Bei Marken von hoher Bekanntheit findet das Spezialitätsprinzip eingeschränkte Anwendung: Art. 15 MSchG erweitert den Schutz der renommierten Marke über die Klassen hinweg, so dass der Markeninhaber deren Gebrauch auch für andere Waren oder Dienstleistungen untersagen kann.
“Pour les titulaires de marques de haute renommée, l'art. 15 LPM élargit le champ de protection des droits conférés par la marque; dans cette mesure, le principe de spécialité, qui régit le droit suisse des marques, ne s'applique plus (ATF 130 III 748 consid. 1.3; arrêt 4A_128/2012 du 7 août 2012 consid. 4.2.1). Le titulaire d'une marque de haute renommée peut ainsi interdire à des tiers l'usage de cette marque pour les produits et services de toute nature; il peut, en particulier, leur interdire de l'utiliser pour offrir des produits ou des services, de s'en servir à des fins publicitaires ou encore d'en faire usage de quelque autre manière dans les affaires (art. 13 al. 2 LPM). Il n'est donc pas nécessaire que les produits ou les services soient de même nature. Ainsi, il a été jugé qu'une entreprise ne pouvait pas utiliser pour des articles de parfumerie la marque des articles de sport "Nike" (ATF 124 III 277). De la même manière, il a été admis qu'une entreprise de literie ne pouvait pas utiliser la marque de boissons gazeuses "Coca Cola" (ATF 116 II 463).”

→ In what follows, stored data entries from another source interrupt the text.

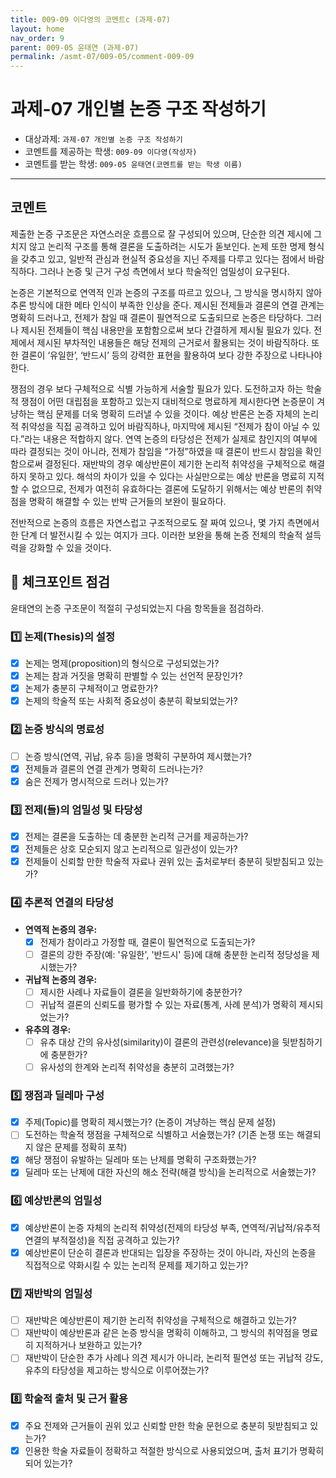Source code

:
 ```yaml
---
title: 009-09 이다영의 코멘트c (과제-07) 
layout: home
nav_order: 9
parent: 009-05 윤태연 (과제-07)
permalink: /asmt-07/009-05/comment-009-09
---
```


# 과제-07 개인별 논증 구조 작성하기

- 대상과제: `과제-07 개인별 논증 구조 작성하기`
- 코멘트를 제공하는 학생: `009-09 이다영(작성자)` 
- 코멘트를 받는 학생: `009-05 윤태연(코멘트를 받는 학생 이름)` 

---

## 코멘트

제출한 논증 구조문은 자연스러운 흐름으로 잘 구성되어 있으며, 단순한 의견 제시에 그치지 않고 논리적 구조를 통해 결론을 도출하려는 시도가 돋보인다. 논제 또한 명제 형식을 갖추고 있고, 일반적 관심과 현실적 중요성을 지닌 주제를 다루고 있다는 점에서 바람직하다. 그러나 논증 및 근거 구성 측면에서 보다 학술적인 엄밀성이 요구된다.

논증은 기본적으로 연역적 인과 논증의 구조를 따르고 있으나, 그 방식을 명시하지 않아 추론 방식에 대한 메타 인식이 부족한 인상을 준다. 제시된 전제들과 결론의 연결 관계는 명확히 드러나고, 전제가 참일 때 결론이 필연적으로 도출되므로 논증은 타당하다. 그러나 제시된 전제들이 핵심 내용만을 포함함으로써 보다 간결하게 제시될 필요가 있다. 전제에서 제시된 부차적인 내용들은 해당 전제의 근거로서 활용되는 것이 바람직하다. 또한 결론이 ‘유일한’, ‘반드시’ 등의 강력한 표현을 활용하여 보다 강한 주장으로 나타나야 한다.

쟁점의 경우 보다 구체적으로 식별 가능하게 서술할 필요가 있다. 도전하고자 하는 학술적 쟁점이 어떤 대립점을 포함하고 있는지 대비적으로 명료하게 제시한다면 논증문이 겨냥하는 핵심 문제를 더욱 명확히 드러낼 수 있을 것이다. 예상 반론은 논증 자체의 논리적 취약성을 직접 공격하고 있어 바람직하나, 마지막에 제시된 “전제가 참이 아닐 수 있다.”라는 내용은 적합하지 않다. 연역 논증의 타당성은 전제가 실제로 참인지의 여부에 따라 결정되는 것이 아니라, 전제가 참임을 “가정”하였을 때 결론이 반드시 참임을 확인함으로써 결정된다. 재반박의 경우 예상반론이 제기한 논리적 취약성을 구체적으로 해결하지 못하고 있다. 해석의 차이가 있을 수 있다는 사실만으로는 예상 반론을 명료히 지적할 수 없으므로, 전제가 여전히 유효하다는 결론에 도달하기 위해서는 예상 반론의 취약점을 명확히 해결할 수 있는 반박 근거들의 보완이 필요하다.

전반적으로 논증의 흐름은 자연스럽고 구조적으로도 잘 짜여 있으나, 몇 가지 측면에서 한 단계 더 발전시킬 수 있는 여지가 크다. 이러한 보완을 통해 논증 전체의 학술적 설득력을 강화할 수 있을 것이다.

## 📌 체크포인트 점검

윤태연의 논증 구조문이 적절히 구성되었는지 다음 항목들을 점검하라.

### 1️⃣ **논제(Thesis)의 설정**
- [x] 논제는 명제(proposition)의 형식으로 구성되었는가?
- [x] 논제는 참과 거짓을 명확히 판별할 수 있는 선언적 문장인가?
- [x] 논제가 충분히 구체적이고 명료한가?
- [x] 논제의 학술적 또는 사회적 중요성이 충분히 확보되었는가?

### 2️⃣ **논증 방식의 명료성**
- [ ] 논증 방식(연역, 귀납, 유추 등)을 명확히 구분하여 제시했는가?
- [x] 전제들과 결론의 연결 관계가 명확히 드러나는가?
- [x] 숨은 전제가 명시적으로 드러나 있는가?

### 3️⃣ **전제(들)의 엄밀성 및 타당성**
- [x] 전제는 결론을 도출하는 데 충분한 논리적 근거를 제공하는가?
- [x] 전제들은 상호 모순되지 않고 논리적으로 일관성이 있는가?
- [x] 전제들이 신뢰할 만한 학술적 자료나 권위 있는 출처로부터 충분히 뒷받침되고 있는가?

### 4️⃣ **추론적 연결의 타당성**
- **연역적 논증의 경우:**
  - [x] 전제가 참이라고 가정할 때, 결론이 필연적으로 도출되는가?
  - [ ] 결론의 강한 주장(예: '유일한', '반드시' 등)에 대해 충분한 논리적 정당성을 제시했는가?

- **귀납적 논증의 경우:**
  - [ ] 제시한 사례나 자료들이 결론을 일반화하기에 충분한가?
  - [ ] 귀납적 결론의 신뢰도를 평가할 수 있는 자료(통계, 사례 분석)가 명확히 제시되었는가?

- **유추의 경우:**
  - [ ] 유추 대상 간의 유사성(similarity)이 결론의 관련성(relevance)을 뒷받침하기에 충분한가?
  - [ ] 유사성의 한계와 논리적 취약성을 충분히 고려했는가?

### 5️⃣ **쟁점과 딜레마 구성**
- [x] 주제(Topic)를 명확히 제시했는가? (논증이 겨냥하는 핵심 문제 설정)
- [ ] 도전하는 학술적 쟁점을 구체적으로 식별하고 서술했는가? (기존 논쟁 또는 해결되지 않은 문제를 정확히 포착)
- [x] 해당 쟁점이 유발하는 딜레마 또는 난제를 명확히 구조화했는가?
- [x] 딜레마 또는 난제에 대한 자신의 해소 전략(해결 방식)을 논리적으로 서술했는가?

### 6️⃣ **예상반론의 엄밀성**
- [x] 예상반론이 논증 자체의 논리적 취약성(전제의 타당성 부족, 연역적/귀납적/유추적 연결의 부적절성)을 직접 공격하고 있는가?
- [x] 예상반론이 단순히 결론과 반대되는 입장을 주장하는 것이 아니라, 자신의 논증을 직접적으로 약화시킬 수 있는 논리적 문제를 제기하고 있는가?

### 7️⃣ **재반박의 엄밀성**
- [ ] 재반박은 예상반론이 제기한 논리적 취약성을 구체적으로 해결하고 있는가?
- [ ] 재반박이 예상반론과 같은 논증 방식을 명확히 이해하고, 그 방식의 취약점을 명료히 지적하거나 보완하고 있는가?
- [ ] 재반박이 단순한 추가 사례나 의견 제시가 아니라, 논리적 필연성 또는 귀납적 강도, 유추의 타당성을 제고하는 방식으로 이루어졌는가?

### 8️⃣ **학술적 출처 및 근거 활용**
- [x] 주요 전제와 근거들이 권위 있고 신뢰할 만한 학술 문헌으로 충분히 뒷받침되고 있는가?
- [x] 인용한 학술 자료들이 정확하고 적절한 방식으로 사용되었으며, 출처 표기가 명확히 되어 있는가?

“Une utilisation sporadique ne suffit pas à maintenir le droit à la marque (Meier, Commentaire Romand, Propriété intellectuelle, 2013, n. 19 ad art. 11 LPM). 3.2.5 Selon l'art. 15 LPM, le titulaire d'une marque de haute renommée peut interdire à des tiers l'usage de cette marque pour tous les produits ou les services pour autant qu'un tel usage menace le caractère distinctif de la marque, exploite sa réputation ou lui porte atteinte (al. 1); les droits acquis avant que la marque ne gagne sa haute renommée sont réservés (al. 2). La loi ne définit pas la haute renommée. Selon la jurisprudence, les critères déterminants pour décider si une telle qualification s'applique à une marque donnée peuvent être déduits du but de l'art. 15 LPM, lequel est de protéger les marques de haute renommée contre l'exploitation de leur réputation, l'atteinte portée à celle-ci et la mise en danger du caractère distinctif de la marque (ATF 130 III 748 consid. 1.1 et les références). Pour les titulaires de marques de haute renommée, l'art. 15 LPM élargit le champ de protection des droits conférés par la marque; dans cette mesure, le principe de spécialité, qui régit le droit suisse des marques, ne s'applique plus. Le titulaire d'une marque de haute renommée peut ainsi interdire à des tiers l'usage de cette marque pour les produits et services de toute nature (ATF 130 III 748 consid. 1.3; 124 III 277 consid. 1). Ont notamment été reconnues comme marque de haute renommée les marques Nestlé, Maggi, Nike, Coca-Cola, Gucci, Chanel, McDonald's, Swatch et Bugatti (Gilliéron in Commentaire romand, Propriété intellectuelle, 2013, note de bas de page 34 ad art. 15 LPM). 3.2.6 La personne qui subit une violation de son droit à la marque peut demander au juge de la faire cesser, si elle dure encore (art. 55 al. 1 let. b LPM). Cette disposition permet notamment d'obtenir qu'il soit fait interdiction au défendeur de faire usage de la marque dans le futur, mais également, par exemple, de conclure à la destruction de matériel publicitaire, au rappel de produits illicitement mis en circulation ou encore à l'effacement du contenu d'un site internet (Schlosser, Commentaire Romand, Propriété intellectuelle, op.”